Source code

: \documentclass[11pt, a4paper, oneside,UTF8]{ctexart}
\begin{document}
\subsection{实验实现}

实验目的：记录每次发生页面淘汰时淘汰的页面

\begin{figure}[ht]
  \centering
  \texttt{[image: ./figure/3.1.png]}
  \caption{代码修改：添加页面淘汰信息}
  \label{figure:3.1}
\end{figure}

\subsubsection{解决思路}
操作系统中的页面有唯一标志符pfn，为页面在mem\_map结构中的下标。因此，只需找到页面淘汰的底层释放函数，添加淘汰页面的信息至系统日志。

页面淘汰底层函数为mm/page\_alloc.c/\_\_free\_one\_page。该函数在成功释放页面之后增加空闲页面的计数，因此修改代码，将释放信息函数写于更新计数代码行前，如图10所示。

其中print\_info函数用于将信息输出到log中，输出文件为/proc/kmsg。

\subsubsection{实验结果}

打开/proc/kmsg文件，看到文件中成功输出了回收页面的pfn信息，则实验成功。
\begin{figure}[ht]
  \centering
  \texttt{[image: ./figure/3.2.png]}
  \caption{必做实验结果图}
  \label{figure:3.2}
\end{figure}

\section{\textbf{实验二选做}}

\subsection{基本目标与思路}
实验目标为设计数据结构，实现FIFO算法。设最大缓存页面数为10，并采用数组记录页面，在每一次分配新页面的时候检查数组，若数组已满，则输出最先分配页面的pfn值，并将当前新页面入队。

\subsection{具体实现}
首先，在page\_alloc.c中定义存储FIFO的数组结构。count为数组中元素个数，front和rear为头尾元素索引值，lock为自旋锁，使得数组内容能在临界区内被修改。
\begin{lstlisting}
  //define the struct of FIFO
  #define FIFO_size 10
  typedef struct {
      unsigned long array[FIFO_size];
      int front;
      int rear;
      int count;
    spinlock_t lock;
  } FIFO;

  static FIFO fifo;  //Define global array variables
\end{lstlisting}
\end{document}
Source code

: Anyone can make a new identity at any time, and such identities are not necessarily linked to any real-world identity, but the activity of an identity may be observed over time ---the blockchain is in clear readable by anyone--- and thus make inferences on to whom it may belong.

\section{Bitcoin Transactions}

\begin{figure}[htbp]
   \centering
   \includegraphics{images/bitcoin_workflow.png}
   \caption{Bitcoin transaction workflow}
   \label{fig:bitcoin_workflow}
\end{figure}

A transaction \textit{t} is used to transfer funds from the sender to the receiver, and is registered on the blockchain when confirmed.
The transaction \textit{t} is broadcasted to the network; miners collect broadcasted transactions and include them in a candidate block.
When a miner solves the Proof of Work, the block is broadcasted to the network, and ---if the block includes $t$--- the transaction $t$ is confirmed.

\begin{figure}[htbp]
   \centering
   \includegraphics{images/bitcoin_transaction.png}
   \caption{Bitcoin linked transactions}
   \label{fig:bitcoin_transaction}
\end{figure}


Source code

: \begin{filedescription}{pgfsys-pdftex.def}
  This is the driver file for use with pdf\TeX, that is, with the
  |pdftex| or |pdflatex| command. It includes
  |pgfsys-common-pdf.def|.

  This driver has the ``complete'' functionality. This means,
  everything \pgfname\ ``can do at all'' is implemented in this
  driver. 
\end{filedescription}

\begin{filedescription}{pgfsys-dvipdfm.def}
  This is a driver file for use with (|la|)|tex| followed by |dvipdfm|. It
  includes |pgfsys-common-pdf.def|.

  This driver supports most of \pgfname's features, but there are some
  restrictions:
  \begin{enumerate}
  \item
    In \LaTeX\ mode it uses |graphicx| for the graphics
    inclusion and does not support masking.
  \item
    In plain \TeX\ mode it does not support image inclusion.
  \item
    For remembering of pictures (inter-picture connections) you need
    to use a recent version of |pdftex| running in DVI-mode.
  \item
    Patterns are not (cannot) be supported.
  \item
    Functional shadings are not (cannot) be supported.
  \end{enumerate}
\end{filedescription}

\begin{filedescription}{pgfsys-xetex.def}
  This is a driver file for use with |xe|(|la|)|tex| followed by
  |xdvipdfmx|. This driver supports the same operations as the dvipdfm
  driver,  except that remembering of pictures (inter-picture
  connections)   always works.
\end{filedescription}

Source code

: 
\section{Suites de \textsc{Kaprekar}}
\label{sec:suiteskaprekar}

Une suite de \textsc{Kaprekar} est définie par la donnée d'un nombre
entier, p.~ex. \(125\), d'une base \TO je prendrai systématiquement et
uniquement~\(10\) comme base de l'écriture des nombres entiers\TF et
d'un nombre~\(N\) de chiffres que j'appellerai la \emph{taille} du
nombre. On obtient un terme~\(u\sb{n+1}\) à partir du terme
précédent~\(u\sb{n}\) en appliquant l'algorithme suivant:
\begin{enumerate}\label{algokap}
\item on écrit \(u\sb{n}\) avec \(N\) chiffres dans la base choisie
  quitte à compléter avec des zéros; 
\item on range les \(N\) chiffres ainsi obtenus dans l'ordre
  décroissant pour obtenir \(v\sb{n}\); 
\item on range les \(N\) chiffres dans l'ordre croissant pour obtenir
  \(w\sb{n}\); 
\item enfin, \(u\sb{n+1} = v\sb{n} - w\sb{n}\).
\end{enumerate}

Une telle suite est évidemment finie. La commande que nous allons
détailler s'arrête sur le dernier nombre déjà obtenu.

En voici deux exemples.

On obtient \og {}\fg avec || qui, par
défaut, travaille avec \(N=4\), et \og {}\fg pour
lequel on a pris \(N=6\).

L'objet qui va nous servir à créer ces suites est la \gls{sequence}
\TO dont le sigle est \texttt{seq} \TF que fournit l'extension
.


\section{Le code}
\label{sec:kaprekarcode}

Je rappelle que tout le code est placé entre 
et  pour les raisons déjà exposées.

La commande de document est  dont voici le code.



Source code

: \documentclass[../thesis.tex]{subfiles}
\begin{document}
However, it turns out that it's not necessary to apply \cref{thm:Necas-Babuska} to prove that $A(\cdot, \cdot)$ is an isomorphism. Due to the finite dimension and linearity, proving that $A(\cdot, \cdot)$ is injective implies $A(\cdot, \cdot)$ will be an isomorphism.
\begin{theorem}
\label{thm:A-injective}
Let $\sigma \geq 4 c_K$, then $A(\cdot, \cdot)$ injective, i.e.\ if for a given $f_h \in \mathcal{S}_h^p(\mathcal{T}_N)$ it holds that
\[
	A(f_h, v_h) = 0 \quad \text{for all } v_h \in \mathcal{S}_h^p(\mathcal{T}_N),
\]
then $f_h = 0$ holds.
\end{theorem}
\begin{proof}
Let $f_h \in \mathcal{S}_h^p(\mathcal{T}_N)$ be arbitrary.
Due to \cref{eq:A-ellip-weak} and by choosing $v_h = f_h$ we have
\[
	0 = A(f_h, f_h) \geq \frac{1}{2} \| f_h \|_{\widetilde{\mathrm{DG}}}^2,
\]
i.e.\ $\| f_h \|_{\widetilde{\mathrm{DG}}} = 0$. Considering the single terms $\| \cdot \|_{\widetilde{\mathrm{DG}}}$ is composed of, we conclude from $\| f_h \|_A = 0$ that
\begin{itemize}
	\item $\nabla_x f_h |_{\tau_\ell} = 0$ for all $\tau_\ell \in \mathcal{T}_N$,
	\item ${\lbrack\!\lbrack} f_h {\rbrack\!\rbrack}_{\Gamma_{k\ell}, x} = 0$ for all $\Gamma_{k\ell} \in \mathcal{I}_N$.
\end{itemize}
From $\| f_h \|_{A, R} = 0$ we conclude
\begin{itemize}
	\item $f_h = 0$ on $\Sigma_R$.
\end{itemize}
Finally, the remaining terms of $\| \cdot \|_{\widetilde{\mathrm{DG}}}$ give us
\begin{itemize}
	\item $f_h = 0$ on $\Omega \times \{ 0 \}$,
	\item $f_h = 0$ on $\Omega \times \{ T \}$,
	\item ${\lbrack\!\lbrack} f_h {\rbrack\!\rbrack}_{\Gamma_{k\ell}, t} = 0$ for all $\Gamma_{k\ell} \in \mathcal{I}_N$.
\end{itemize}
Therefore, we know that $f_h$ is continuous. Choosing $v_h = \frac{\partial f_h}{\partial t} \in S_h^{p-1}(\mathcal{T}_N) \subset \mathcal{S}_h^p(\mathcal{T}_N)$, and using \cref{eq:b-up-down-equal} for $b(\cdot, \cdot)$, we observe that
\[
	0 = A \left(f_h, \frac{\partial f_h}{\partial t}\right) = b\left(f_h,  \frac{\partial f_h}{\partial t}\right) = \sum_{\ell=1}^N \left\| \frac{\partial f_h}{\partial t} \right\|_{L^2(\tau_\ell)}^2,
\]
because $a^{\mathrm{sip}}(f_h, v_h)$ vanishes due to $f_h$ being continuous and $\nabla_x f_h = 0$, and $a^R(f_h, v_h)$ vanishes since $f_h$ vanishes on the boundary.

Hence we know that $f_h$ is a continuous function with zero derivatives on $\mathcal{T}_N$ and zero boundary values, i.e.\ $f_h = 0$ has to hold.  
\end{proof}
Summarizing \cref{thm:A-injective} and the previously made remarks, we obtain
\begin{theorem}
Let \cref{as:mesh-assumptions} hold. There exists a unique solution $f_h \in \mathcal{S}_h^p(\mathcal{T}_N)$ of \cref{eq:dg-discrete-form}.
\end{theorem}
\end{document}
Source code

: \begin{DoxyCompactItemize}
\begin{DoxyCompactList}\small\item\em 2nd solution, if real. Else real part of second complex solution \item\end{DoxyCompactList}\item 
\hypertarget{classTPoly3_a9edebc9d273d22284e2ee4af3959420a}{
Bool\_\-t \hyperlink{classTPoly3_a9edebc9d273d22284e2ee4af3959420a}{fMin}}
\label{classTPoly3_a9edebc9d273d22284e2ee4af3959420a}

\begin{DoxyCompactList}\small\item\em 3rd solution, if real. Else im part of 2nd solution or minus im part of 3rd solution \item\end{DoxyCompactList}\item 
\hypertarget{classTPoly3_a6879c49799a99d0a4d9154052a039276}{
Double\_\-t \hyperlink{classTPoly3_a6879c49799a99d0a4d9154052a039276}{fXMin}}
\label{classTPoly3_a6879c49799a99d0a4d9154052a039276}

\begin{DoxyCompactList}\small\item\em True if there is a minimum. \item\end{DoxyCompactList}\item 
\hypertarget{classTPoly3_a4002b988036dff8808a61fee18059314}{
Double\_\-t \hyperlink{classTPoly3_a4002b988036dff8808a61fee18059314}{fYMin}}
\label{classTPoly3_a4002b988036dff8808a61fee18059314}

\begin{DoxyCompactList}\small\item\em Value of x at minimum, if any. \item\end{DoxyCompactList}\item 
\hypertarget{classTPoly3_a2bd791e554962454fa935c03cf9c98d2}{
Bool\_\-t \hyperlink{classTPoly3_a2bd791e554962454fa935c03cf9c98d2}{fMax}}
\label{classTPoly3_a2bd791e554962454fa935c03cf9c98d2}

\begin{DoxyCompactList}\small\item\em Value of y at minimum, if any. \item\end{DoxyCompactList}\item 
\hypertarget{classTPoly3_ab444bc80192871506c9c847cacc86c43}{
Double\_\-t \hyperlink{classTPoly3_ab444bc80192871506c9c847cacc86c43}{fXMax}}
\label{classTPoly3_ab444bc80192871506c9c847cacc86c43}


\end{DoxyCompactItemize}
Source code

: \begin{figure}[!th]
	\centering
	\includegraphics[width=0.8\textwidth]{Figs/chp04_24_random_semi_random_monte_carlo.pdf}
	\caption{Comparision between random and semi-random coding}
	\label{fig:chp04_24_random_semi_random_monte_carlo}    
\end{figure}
--------------------------------------------------
Take every line from the records above that has the word "subsubsection" and copy it.

\subsubsection{解决思路}
\subsubsection{实验结果}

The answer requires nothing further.